Ciertos
fragmentos efímeros coagulan y gaviotas negras, que emergen de un papel
manchado de sangre, me encierran de repente; y aquel sable largo y angosto, que
me ha herido, cruza mi mirada, como la nube del Chien Andalú, abriéndome los
ojos y mostrando lo que realmente hay en ellos: un anfiteatro nocturno, leones
danzando. He vuelto la mirada, le he hecho el quite a la cámara y su lenguaje
paranoico; he desistido. Y lo prometo, de una vez y en más, que el ojo avizor
que delata la humillación plena -ese harakiri sentimental- no se le dará más de
comer en éste: mi imperio: mi cuerpo sagrado.

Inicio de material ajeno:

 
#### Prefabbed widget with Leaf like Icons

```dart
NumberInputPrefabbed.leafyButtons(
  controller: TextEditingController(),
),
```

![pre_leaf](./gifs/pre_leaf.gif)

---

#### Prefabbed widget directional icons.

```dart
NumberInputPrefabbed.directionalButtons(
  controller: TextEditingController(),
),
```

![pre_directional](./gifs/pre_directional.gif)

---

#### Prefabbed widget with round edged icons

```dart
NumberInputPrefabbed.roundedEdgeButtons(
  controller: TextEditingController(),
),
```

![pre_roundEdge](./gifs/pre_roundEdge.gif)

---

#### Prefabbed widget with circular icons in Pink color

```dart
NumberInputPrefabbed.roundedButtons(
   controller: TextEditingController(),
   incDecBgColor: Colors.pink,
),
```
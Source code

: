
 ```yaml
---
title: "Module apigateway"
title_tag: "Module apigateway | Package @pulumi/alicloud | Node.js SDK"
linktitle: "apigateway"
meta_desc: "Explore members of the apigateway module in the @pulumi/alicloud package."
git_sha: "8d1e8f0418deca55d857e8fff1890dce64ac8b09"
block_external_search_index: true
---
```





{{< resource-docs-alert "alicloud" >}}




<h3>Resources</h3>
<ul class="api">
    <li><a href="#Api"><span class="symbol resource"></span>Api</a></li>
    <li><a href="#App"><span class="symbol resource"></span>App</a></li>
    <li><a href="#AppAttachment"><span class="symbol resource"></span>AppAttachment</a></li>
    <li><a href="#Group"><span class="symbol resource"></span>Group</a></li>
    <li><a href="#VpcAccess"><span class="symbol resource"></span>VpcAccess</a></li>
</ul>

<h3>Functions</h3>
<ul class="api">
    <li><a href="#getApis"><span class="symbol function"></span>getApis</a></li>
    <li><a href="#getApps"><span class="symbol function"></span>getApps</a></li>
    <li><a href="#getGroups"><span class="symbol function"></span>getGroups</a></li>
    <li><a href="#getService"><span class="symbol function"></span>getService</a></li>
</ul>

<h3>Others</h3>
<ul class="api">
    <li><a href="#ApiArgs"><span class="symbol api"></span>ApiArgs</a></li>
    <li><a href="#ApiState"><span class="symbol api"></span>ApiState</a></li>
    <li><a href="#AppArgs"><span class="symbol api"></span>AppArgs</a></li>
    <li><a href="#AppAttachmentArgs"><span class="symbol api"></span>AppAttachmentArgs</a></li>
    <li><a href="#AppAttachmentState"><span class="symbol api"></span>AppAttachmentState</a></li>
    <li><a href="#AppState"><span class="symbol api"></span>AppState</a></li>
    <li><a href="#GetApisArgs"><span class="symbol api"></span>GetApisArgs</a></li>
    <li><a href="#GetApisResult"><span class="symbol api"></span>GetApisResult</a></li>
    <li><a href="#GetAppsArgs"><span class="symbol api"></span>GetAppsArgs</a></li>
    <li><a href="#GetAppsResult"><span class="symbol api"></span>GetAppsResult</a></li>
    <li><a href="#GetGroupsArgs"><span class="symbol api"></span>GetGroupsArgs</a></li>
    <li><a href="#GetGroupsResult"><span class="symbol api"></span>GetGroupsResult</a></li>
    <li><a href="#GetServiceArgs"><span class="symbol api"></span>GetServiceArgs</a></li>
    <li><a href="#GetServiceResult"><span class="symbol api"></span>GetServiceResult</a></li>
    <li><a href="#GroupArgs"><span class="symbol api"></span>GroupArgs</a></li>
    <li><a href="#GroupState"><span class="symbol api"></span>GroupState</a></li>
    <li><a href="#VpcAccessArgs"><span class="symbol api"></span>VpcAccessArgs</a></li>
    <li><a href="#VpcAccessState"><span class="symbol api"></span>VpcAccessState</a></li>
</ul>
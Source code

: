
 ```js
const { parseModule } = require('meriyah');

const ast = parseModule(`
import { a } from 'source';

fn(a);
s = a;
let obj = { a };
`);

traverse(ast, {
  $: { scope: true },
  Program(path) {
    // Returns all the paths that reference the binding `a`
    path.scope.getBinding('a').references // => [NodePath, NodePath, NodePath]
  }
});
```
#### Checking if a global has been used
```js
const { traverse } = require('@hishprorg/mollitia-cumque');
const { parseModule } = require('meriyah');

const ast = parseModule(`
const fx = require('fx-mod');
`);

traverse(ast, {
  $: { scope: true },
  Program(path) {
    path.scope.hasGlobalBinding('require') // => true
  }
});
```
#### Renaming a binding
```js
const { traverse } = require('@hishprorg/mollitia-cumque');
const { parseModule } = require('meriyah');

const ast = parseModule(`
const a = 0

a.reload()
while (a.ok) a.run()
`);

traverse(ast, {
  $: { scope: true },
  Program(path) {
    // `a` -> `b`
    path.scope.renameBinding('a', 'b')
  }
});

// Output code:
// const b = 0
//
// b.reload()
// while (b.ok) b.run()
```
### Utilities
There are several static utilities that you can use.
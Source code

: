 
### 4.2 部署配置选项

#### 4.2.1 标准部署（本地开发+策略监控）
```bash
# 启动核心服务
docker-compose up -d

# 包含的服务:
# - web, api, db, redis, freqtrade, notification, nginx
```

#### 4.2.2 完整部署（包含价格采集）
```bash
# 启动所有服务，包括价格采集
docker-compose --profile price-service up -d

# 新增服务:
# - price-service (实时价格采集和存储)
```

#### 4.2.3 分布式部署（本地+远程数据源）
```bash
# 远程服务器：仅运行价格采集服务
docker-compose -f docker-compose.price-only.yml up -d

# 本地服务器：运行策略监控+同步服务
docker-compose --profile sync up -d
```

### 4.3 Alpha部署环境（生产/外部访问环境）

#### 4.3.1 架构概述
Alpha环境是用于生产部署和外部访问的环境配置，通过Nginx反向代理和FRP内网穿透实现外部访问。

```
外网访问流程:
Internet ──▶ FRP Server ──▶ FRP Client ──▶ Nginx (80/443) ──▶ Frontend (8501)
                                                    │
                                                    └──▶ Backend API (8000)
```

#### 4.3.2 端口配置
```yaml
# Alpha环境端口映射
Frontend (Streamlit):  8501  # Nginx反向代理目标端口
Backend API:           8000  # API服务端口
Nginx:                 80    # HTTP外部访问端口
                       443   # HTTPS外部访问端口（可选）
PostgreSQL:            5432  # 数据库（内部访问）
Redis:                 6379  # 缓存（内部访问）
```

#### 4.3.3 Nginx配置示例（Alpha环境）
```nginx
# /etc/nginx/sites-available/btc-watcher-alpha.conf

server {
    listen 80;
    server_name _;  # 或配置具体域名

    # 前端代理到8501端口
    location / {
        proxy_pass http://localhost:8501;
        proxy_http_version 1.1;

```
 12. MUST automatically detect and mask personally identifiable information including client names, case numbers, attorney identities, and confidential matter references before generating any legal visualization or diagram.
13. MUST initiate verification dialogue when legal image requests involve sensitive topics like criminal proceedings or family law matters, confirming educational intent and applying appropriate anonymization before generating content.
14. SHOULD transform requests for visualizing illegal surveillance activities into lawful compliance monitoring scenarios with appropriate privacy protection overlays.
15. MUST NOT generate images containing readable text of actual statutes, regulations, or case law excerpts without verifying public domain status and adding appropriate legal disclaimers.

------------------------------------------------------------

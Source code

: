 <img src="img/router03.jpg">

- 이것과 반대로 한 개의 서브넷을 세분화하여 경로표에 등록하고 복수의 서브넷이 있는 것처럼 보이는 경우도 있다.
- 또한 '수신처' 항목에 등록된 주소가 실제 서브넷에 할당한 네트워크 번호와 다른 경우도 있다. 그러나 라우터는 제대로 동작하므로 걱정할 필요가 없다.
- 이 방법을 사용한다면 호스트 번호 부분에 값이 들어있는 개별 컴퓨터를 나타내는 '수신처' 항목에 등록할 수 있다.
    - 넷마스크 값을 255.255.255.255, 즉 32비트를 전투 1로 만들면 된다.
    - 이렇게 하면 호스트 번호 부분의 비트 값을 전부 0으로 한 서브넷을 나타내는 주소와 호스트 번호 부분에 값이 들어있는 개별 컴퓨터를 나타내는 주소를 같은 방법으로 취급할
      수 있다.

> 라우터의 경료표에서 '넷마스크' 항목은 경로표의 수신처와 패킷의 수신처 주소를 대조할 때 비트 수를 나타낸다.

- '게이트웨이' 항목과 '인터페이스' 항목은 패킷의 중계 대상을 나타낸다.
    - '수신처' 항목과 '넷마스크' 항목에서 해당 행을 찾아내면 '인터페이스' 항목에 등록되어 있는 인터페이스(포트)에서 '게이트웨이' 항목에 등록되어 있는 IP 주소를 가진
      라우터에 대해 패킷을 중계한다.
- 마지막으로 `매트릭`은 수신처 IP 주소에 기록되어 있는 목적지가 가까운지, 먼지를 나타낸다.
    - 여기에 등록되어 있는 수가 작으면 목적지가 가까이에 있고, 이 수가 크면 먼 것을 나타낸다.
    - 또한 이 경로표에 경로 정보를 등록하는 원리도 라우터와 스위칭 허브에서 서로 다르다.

Lo que leo cada noche, como un
demonio, me suspira a la boca, y claro que no es poesía; más bien versos náufragos
en papeles de prosa común, de best sellers decimonónicos, de literatura para
frenéticos; por ejemplo: El invisible escritor nocturno: de día se mueve como un sonámbulo. Hay una serie con la figura del copista, el que lee por escrito textos ajenos: es la prehistoria del autor moderno. Y hay muchos amanuenses imaginarios a lo largo de la historia, que han perdurado hasta hoy: Bartleby, el espectral escribiente de Melville; Nemo, el copista sin identidad —su nombre es Nadie, de Bleak House de Dickens—; Franlois Bouvard y su amigo Juste Pécuchet de Flaubert; Shem (the Penman), el alucinado escriba que confunde las letras en el Finnegans Wake; Pierre Menard, el fiel transcriptor del Quijote. ¿No era la copia —en la escuela— el primer ejercicio de escritura «personal»? La copia estaba antes del dictado y antes de la «composición» (Piglia dixit.)
Situaciones enigmáticas como ésta me
sobrecogen, como si Robinson leyera a Defoe, el único libro que se le permitió
llevar a su pequeña isla.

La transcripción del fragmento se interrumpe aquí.